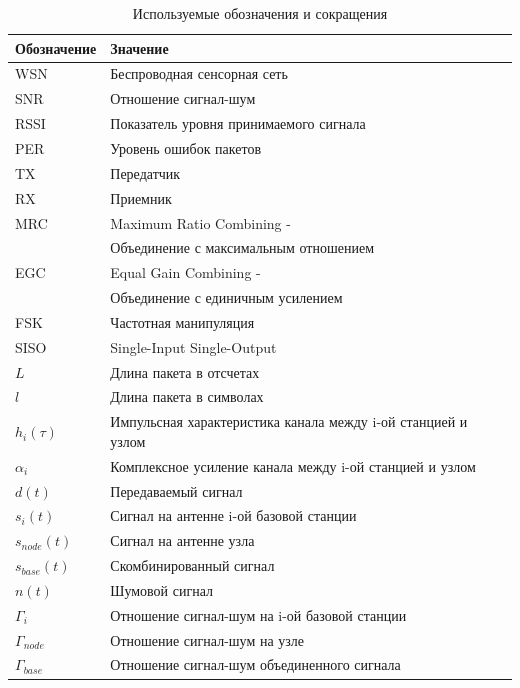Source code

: \documentclass[a4paper,12pt,oneside]{scrartcl}
\begin{document}
\begin{table}[!htb]
\centering
\caption{Используемые обозначения и сокращения}
\label{designations}
    \begin{tabular}{|l|l|}
    \hline
    Обозначение & Значение \\ \hline
    WSN & Беспроводная сенсорная сеть \\
    SNR & Отношение сигнал-шум \\
    RSSI & Показатель уровня принимаемого сигнала \\
    PER & Уровень ошибок пакетов \\
    TX & Передатчик \\
    RX & Приемник \\
    MRC & Maximum Ratio Combining - \\
    & Объединение с максимальным отношением\\
    EGC & Equal Gain Combining -\\
    & Объединение с единичным усилением\\
    FSK & Частотная манипуляция \\
    SISO & Single-Input Single-Output\\
    $L$ & Длина пакета в отсчетах \\
    $l$ & Длина пакета в символах \\
    $h_i(\tau)$ & Импульсная характеристика канала между i-ой станцией и узлом\\
    $\alpha_i$ & Комплексное усиление канала между i-ой станцией и узлом\\
	$d(t)$ & Передаваемый сигнал \\	
	$s_i(t)$ & Сигнал на антенне i-ой базовой станции \\
	$s_{node}(t)$ & Сигнал на антенне узла \\
	$s_{base}(t)$ & Скомбинированный сигнал \\
	$n(t)$ & Шумовой сигнал \\
	$\Gamma_i$ & Отношение сигнал-шум на i-ой базовой станции \\
	$\Gamma_{node}$ & Отношение сигнал-шум на узле \\
	$\Gamma_{base}$ & Отношение сигнал-шум объединенного сигнала \\
    \hline
    \end{tabular}
\end{table}
\cleardoublepage
\end{document}
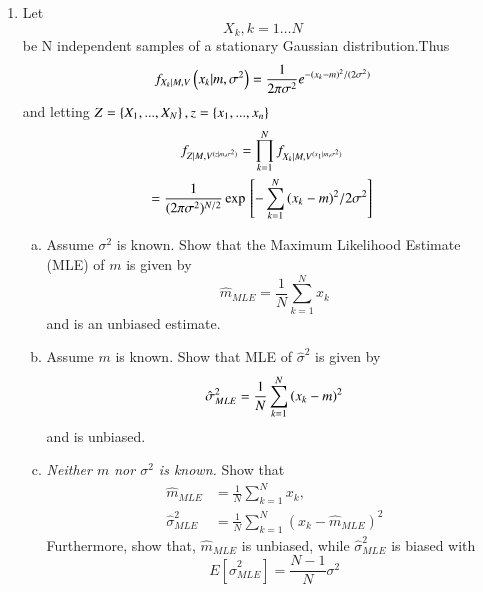 \documentclass[journal,12pt,twocolumn]{IEEEtran}
\begin{document}
\begin{enumerate}[1.]
\begin{enumerate}[(a)]
\end{enumerate}
\item 
%
Let
\begin{equation*}
{X_k}, {k=1} \dots N
\end{equation*}
%
be N independent samples of a stationary Gaussian distribution.Thus
\begin{equation}
f_{{X_k}|{M},{V}}\left(x_k|m,{\sigma^2}\right)=\frac{1}{2\pi\sigma^2}e^{-(x_k-m)^2/(2\sigma^2)}
\end{equation}
%
and letting $Z=\left\{{X_1},...,{X_N}\right\},z=\left\{x_1,...,x_n\right\}$
\begin{multline}
f_{{Z|M},{V^{{(z|m,\sigma^2})}}}=\prod_{k=1}^{N}f_{{X_k}|{M},{V^{{(x_1}|m,{\sigma^2})}}}
\\
=\frac{1}{(2\pi\sigma^2)^{N/2}}\exp{}\left[-\sum_{k=1}^{N}{({x_k}-m)^2}/{2\sigma^2}\right]
\end{multline}
\begin{enumerate}[(a)]
\item Assume $\sigma^2$ is known. Show that the Maximum Likelihood Estimate (MLE) of $m$ is given by
\begin{equation}
\hat{m}_{MLE}=\frac{1}{N}\sum_{k=1}^{N}x_{k}
\end{equation}
%
and is an unbiased estimate.
\item Assume $m$ is known. Show that MLE of  $\hat{\sigma}^2	$ is given by
\begin{equation}
\hat{\sigma}^2_{MLE}=\frac{1}{N}\sum_{k=1}^{N}\left({x_k}-m\right)^2
\end{equation}
and is unbiased.
\item \textit{Neither $m$ nor $\sigma^2$ is known.} Show that
\begin{align}
\hat{m}_{MLE}&=\frac{1}{N}\sum_{k=1}^{N}x_{k},  
\\
\hat{\sigma}^2_{MLE}
&=\frac{1}{N}\sum_{k=1}^{N}({x_k}-\hat{m}_{MLE})^2
\end{align}
%
Furthermore, show that, $\hat{m}_{MLE}$ is unbiased, while $\hat{\sigma}^2_{MLE}$ is biased with
\begin{equation}
E[\hat{\sigma}^2_{MLE}]=\frac{N-1}{N}\sigma^2
\end{equation}


\end{enumerate}
\end{enumerate}
\end{document}
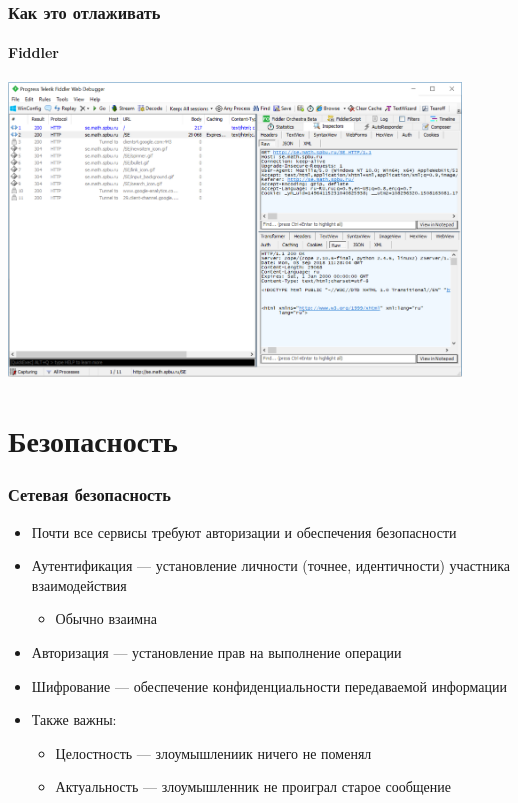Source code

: \documentclass{../../slides-style}
\begin{document}
    \begin{frame}
        \frametitle{Как это отлаживать}
        \framesubtitle{Fiddler}
        \begin{center}
            \includegraphics[width=0.9\textwidth]{fiddler.png}
        \end{center}
    \end{frame}

    \section{Безопасность}

    \begin{frame}
        \frametitle{Сетевая безопасность}
        \begin{itemize}
            \item Почти все сервисы требуют авторизации и обеспечения безопасности
            \item Аутентификация --- установление личности (точнее, идентичности) участника взаимодействия
            \begin{itemize}
                \item Обычно взаимна
            \end{itemize}
            \item Авторизация --- установление прав на выполнение операции
            \item Шифрование --- обеспечение конфиденциальности передаваемой информации
            \item Также важны:
            \begin{itemize}
                \item Целостность --- злоумышлениик ничего не поменял
                \item Актуальность --- злоумышленник не проиграл старое сообщение
            \end{itemize} 
        \end{itemize}
    \end{frame}
\end{document}
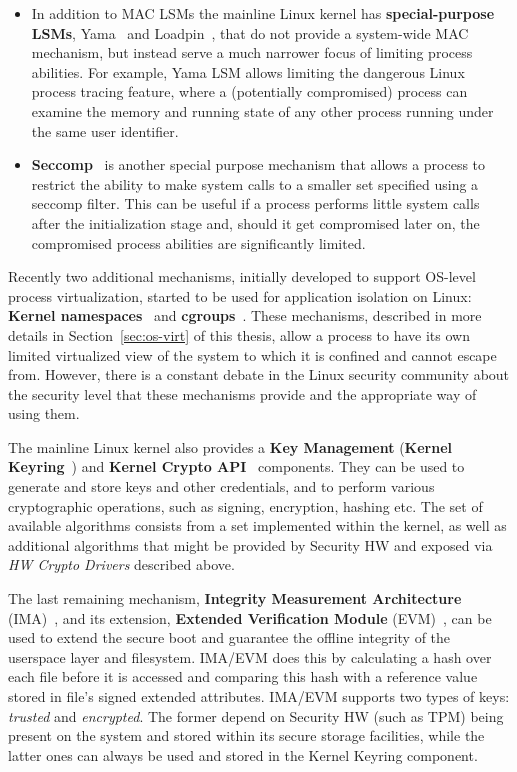 \begin{itemize}
	\item In addition to MAC LSMs the mainline Linux kernel has \textbf{special-purpose LSMs}, Yama~\cite{yama} and Loadpin~\cite{loadpin}, that do not provide a system-wide MAC mechanism, but instead serve a much narrower focus of limiting process abilities. For example, Yama LSM allows limiting the dangerous Linux process tracing feature, where a (potentially compromised) process can examine the memory and running state of any other process running under the same user identifier. 
	\item \textbf{Seccomp}~\cite{seccomp2016} is another special purpose mechanism that allows a process to restrict the ability to make system calls to a smaller set specified using a seccomp filter. This can be useful if a process performs little system calls after the initialization stage and, should it get compromised later on, the compromised process abilities are significantly limited.
\end{itemize} 

Recently two additional mechanisms, initially developed to support OS-level process virtualization, started to be used for application isolation on Linux: \textbf{Kernel namespaces}~\cite{biederman2006} and \textbf{cgroups}~\cite{cgroupsv2}. These mechanisms, described in more details in Section~\ref{sec:os-virt} of this thesis, allow a process to have its own limited virtualized view of the system to which it is confined and cannot escape from. However, there is a constant debate in the Linux security community about the security level that these mechanisms provide and the appropriate way of using them.   

The mainline Linux kernel also provides a \textbf{Key Management} (\textbf{Kernel Keyring}~\cite{keyrings}) and \textbf{Kernel Crypto API}~\cite{kernelcryptoapi} components. They can be used to generate and store keys and other credentials, and to perform various cryptographic operations, such as signing, encryption, hashing etc. The set of available algorithms consists from a set implemented within the kernel, as well as additional algorithms that might be provided by Security HW and exposed via \textit{HW Crypto Drivers} described above.

The last remaining mechanism, \textbf{Integrity Measurement Architecture} (IMA)~\cite{ima}, and its extension, \textbf{Extended Verification Module} (EVM)~\cite{ima}, can be used to extend the secure boot and guarantee the offline integrity of the userspace layer and filesystem. IMA/EVM does this by calculating a hash over each file before it is accessed and comparing this hash with a reference value stored in file's signed extended attributes. IMA/EVM supports two types of keys: \textit{trusted} and \textit{encrypted}. The former depend on Security HW (such as TPM) being present on the system and stored within its secure storage facilities, while the latter ones can always be used and stored in the Kernel Keyring component. 

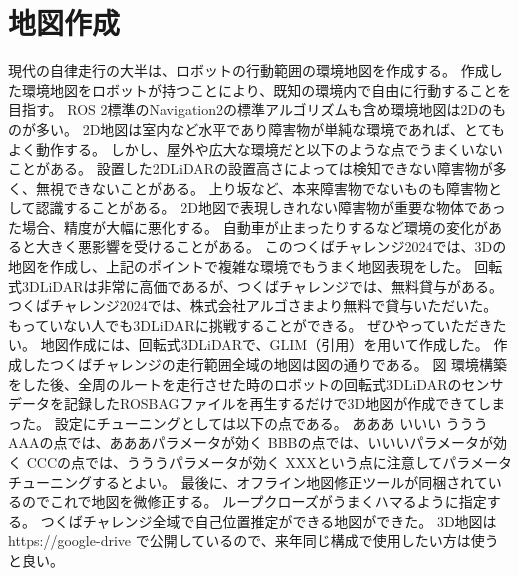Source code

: \section{地図作成}
現代の自律走行の大半は、ロボットの行動範囲の環境地図を作成する。
作成した環境地図をロボットが持つことにより、既知の環境内で自由に行動することを目指す。
ROS 2標準のNavigation2の標準アルゴリズムも含め環境地図は2Dのものが多い。
2D地図は室内など水平であり障害物が単純な環境であれば、とてもよく動作する。
しかし、屋外や広大な環境だと以下のような点でうまくいないことがある。
設置した2DLiDARの設置高さによっては検知できない障害物が多く、無視できないことがある。
上り坂など、本来障害物でないものも障害物として認識することがある。
2D地図で表現しきれない障害物が重要な物体であった場合、精度が大幅に悪化する。
自動車が止まったりするなど環境の変化があると大きく悪影響を受けることがある。
このつくばチャレンジ2024では、3Dの地図を作成し、上記のポイントで複雑な環境でもうまく地図表現をした。
回転式3DLiDARは非常に高価であるが、つくばチャレンジでは、無料貸与がある。
つくばチャレンジ2024では、株式会社アルゴさまより無料で貸与いただいた。
もっていない人でも3DLiDARに挑戦することができる。
ぜひやっていただきたい。
地図作成には、回転式3DLiDARで、GLIM（引用）を用いて作成した。
作成したつくばチャレンジの走行範囲全域の地図は図の通りである。
図
環境構築をした後、全周のルートを走行させた時のロボットの回転式3DLiDARのセンサデータを記録したROSBAGファイルを再生するだけで3D地図が作成できてしまった。
設定にチューニングとしては以下の点である。
あああ
いいい
ううう
AAAの点では、あああパラメータが効く
BBBの点では、いいいパラメータが効く
CCCの点では、うううパラメータが効く
XXXという点に注意してパラメータチューニングするとよい。
最後に、オフライン地図修正ツールが同梱されているのでこれで地図を微修正する。
ループクローズがうまくハマるように指定する。
つくばチャレンジ全域で自己位置推定ができる地図ができた。
3D地図はhttps://google-drive で公開しているので、来年同じ構成で使用したい方は使うと良い。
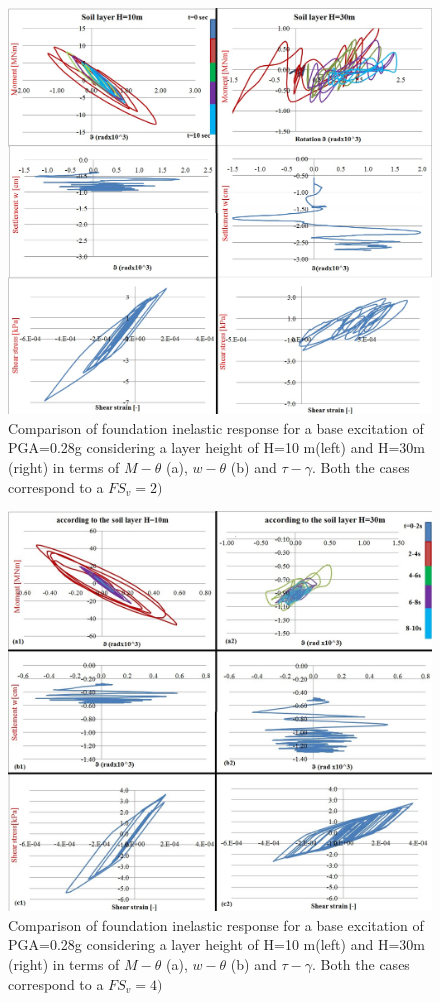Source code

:     \begin{figure}[!h]
    	\centering
    	\includegraphics[width=1\linewidth]{"10m_F2"}
    	\caption{Comparison of foundation inelastic response for a base excitation of PGA=0.28g considering a layer height of H=10 m(left) and H=30m (right) in terms of $M-\theta$ (a), $w-\theta$ (b) and $\tau-\gamma$. Both the cases correspond to a $FS_v=2)$}
    	\label{10m}
    \end{figure}
    
  
  \begin{figure}[!h]
  	\centering
  	\includegraphics[width=1 \linewidth]{"10m"}
  	\caption{Comparison of foundation inelastic response for a base excitation of PGA=0.28g considering a layer height of H=10 m(left) and H=30m (right) in terms of $M-\theta$ (a), $w-\theta$ (b) and $\tau-\gamma$. Both the cases correspond to a $FS_v=4)$}
  	\label{10m2}
  \end{figure}

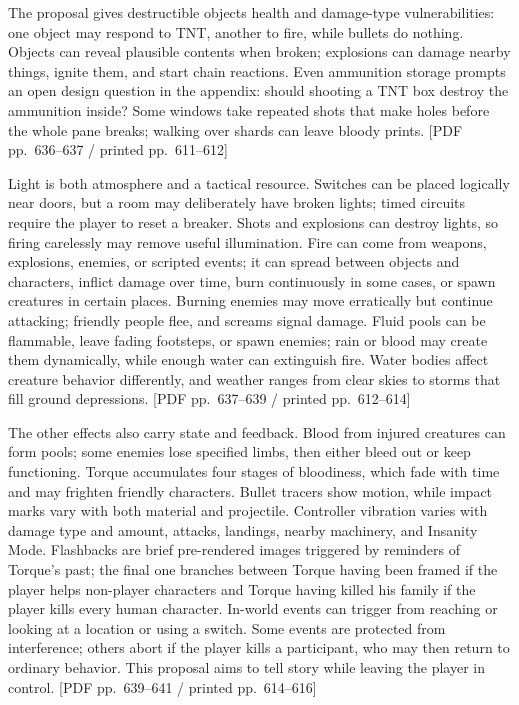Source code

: The proposal gives destructible objects health and damage-type vulnerabilities: one object may respond to TNT, another to fire, while bullets do nothing. Objects can reveal plausible contents when broken; explosions can damage nearby things, ignite them, and start chain reactions. Even ammunition storage prompts an open design question in the appendix: should shooting a TNT box destroy the ammunition inside? Some windows take repeated shots that make holes before the whole pane breaks; walking over shards can leave bloody prints. {[}PDF pp.~636--637 / printed pp.~611--612{]}

Light is both atmosphere and a tactical resource. Switches can be placed logically near doors, but a room may deliberately have broken lights; timed circuits require the player to reset a breaker. Shots and explosions can destroy lights, so firing carelessly may remove useful illumination. Fire can come from weapons, explosions, enemies, or scripted events; it can spread between objects and characters, inflict damage over time, burn continuously in some cases, or spawn creatures in certain places. Burning enemies may move erratically but continue attacking; friendly people flee, and screams signal damage. Fluid pools can be flammable, leave fading footsteps, or spawn enemies; rain or blood may create them dynamically, while enough water can extinguish fire. Water bodies affect creature behavior differently, and weather ranges from clear skies to storms that fill ground depressions. {[}PDF pp.~637--639 / printed pp.~612--614{]}

The other effects also carry state and feedback. Blood from injured creatures can form pools; some enemies lose specified limbs, then either bleed out or keep functioning. Torque accumulates four stages of bloodiness, which fade with time and may frighten friendly characters. Bullet tracers show motion, while impact marks vary with both material and projectile. Controller vibration varies with damage type and amount, attacks, landings, nearby machinery, and Insanity Mode. Flashbacks are brief pre-rendered images triggered by reminders of Torque's past; the final one branches between Torque having been framed if the player helps non-player characters and Torque having killed his family if the player kills every human character. In-world events can trigger from reaching or looking at a location or using a switch. Some events are protected from interference; others abort if the player kills a participant, who may then return to ordinary behavior. This proposal aims to tell story while leaving the player in control. {[}PDF pp.~639--641 / printed pp.~614--616{]}

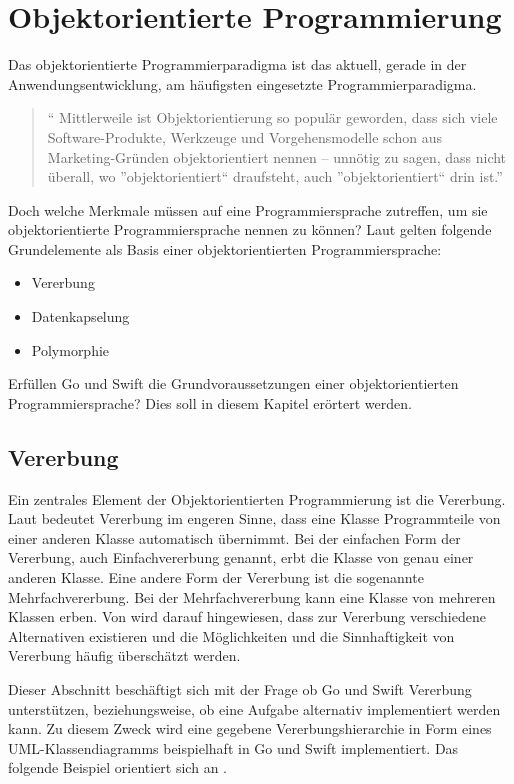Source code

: \chapter{Objektorientierte Programmierung}
Das objektorientierte Programmierparadigma ist das aktuell, gerade in der Anwendungsentwicklung, am häufigsten eingesetzte Programmierparadigma.

\begin{quote}
\enquote{
Mittlerweile ist Objektorientierung so populär geworden, dass sich viele Software-Produkte, Werkzeuge und Vorgehensmodelle schon aus Marketing-Gründen objektorientiert nennen – unnötig zu sagen, dass nicht überall, wo ”objektorientiert“ draufsteht, auch ”objektorientiert“ drin ist.} 
\cite[S.16]{PoetzschHeffter.2009}
\end{quote}

Doch welche Merkmale müssen auf eine Programmiersprache zutreffen, um sie objektorientierte Programmiersprache nennen zu können?
Laut \cite{Lahres.2011} gelten folgende Grundelemente als Basis einer objektorientierten Programmiersprache:

\begin{itemize}
    \item Vererbung
    \item Datenkapselung
    \item Polymorphie
\end{itemize}

Erfüllen Go und Swift die Grundvoraussetzungen einer objektorientierten Programmiersprache? Dies soll in diesem Kapitel erörtert werden.

\section{Vererbung}
Ein zentrales Element der Objektorientierten Programmierung ist die Vererbung. 
Laut \cite[S. 145]{PoetzschHeffter.2009} bedeutet Vererbung im engeren Sinne, dass eine Klasse Programmteile von einer anderen Klasse automatisch übernimmt. 
Bei der einfachen Form der Vererbung, auch Einfachvererbung genannt, erbt die Klasse von genau einer anderen Klasse.
Eine andere Form der Vererbung ist die sogenannte Mehrfachvererbung. 
Bei der Mehrfachvererbung kann eine Klasse von mehreren Klassen erben.
Von \cite[S.41]{Oestereich.1999} wird darauf hingewiesen, dass zur Vererbung  verschiedene Alternativen existieren und die Möglichkeiten und die Sinnhaftigkeit von Vererbung häufig überschätzt werden.


Dieser Abschnitt beschäftigt sich mit der Frage ob Go und Swift Vererbung unterstützen, beziehungsweise, ob eine Aufgabe alternativ implementiert werden kann.
Zu diesem Zweck wird eine gegebene Vererbungshierarchie in Form eines UML-Klassendiagramms beispielhaft in Go und Swift implementiert. 
Das folgende Beispiel orientiert sich an \cite[]{WilliamKennedy.2013}.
=-=-=
= Aim of the task =
Your task is to find each line in the entries that contains the string "base" and copy it.

= Response area =
	$s_{base}(t)$ & Скомбинированный сигнал \\
	$\Gamma_{base}$ & Отношение сигнал-шум объединенного сигнала \\
    	\caption{Comparison of foundation inelastic response for a base excitation of PGA=0.28g considering a layer height of H=10 m(left) and H=30m (right) in terms of $M-\theta$ (a), $w-\theta$ (b) and $\tau-\gamma$. Both the cases correspond to a $FS_v=2)$}
  	\caption{Comparison of foundation inelastic response for a base excitation of PGA=0.28g considering a layer height of H=10 m(left) and H=30m (right) in terms of $M-\theta$ (a), $w-\theta$ (b) and $\tau-\gamma$. Both the cases correspond to a $FS_v=4)$}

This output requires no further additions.